[Data items]
◇ ◇ ◇ ◇ ◇ ◇ ◇

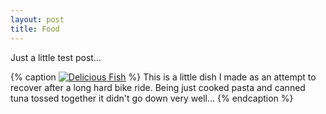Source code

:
 ```yaml
---
layout: post
title: Food
---
```

Just a little test post...

{% caption <a href="http://www.flickr.com/photos/jreedmoore/6639672437/" title="Delicious Fish by jreedmoore, on Flickr"><img src="http://farm8.staticflickr.com/7147/6639672437_875df8cdfa_b.jpg" alt="Delicious Fish"></a> %}
This is a little dish I made as an attempt to recover after a long hard bike ride. Being just cooked pasta and canned tuna tossed together it didn't go down very well...
{% endcaption %}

◇ ◇ ◇ ◇ ◇ ◇ ◇

Activity: Indicate how many lines in the records above contain the word "little", giving only the number.

Completed exercise: 2